### Task brief
Images don't belong in the copy. Output the rest of the data exactly.

### Provided records

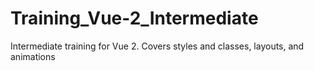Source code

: # Training_Vue-2_Intermediate
Intermediate training for Vue 2. Covers styles and classes, layouts, and animations
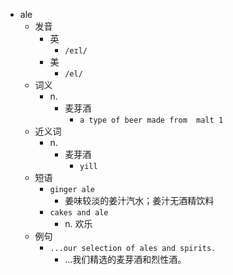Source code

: - ale
  - 发音
    - 英
      - `/eɪl/`
    - 美
      - `/el/`
  - 词义
    - n.
      - 麦芽酒
        - `a type of beer made from  malt 1 `
  - 近义词
    - n.
      - 麦芽酒
        - `yill`
  - 短语
    - `ginger ale`
      - 姜味较淡的姜汁汽水；姜汁无酒精饮料 
    - `cakes and ale`
      - n. 欢乐 
  - 例句
    - `...our selection of ales and spirits.`
      - …我们精选的麦芽酒和烈性酒。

### Written solution
Source code

: # Training_Vue-2_Intermediate
Intermediate training for Vue 2. Covers styles and classes, layouts, and animations
Source code

: - ale
  - 发音
    - 英
      - `/eɪl/`
    - 美
      - `/el/`
  - 词义
    - n.
      - 麦芽酒
        - `a type of beer made from  malt 1 `
  - 近义词
    - n.
      - 麦芽酒
        - `yill`
  - 短语
    - `ginger ale`
      - 姜味较淡的姜汁汽水；姜汁无酒精饮料 
    - `cakes and ale`
      - n. 欢乐 
  - 例句
    - `...our selection of ales and spirits.`
      - …我们精选的麦芽酒和烈性酒。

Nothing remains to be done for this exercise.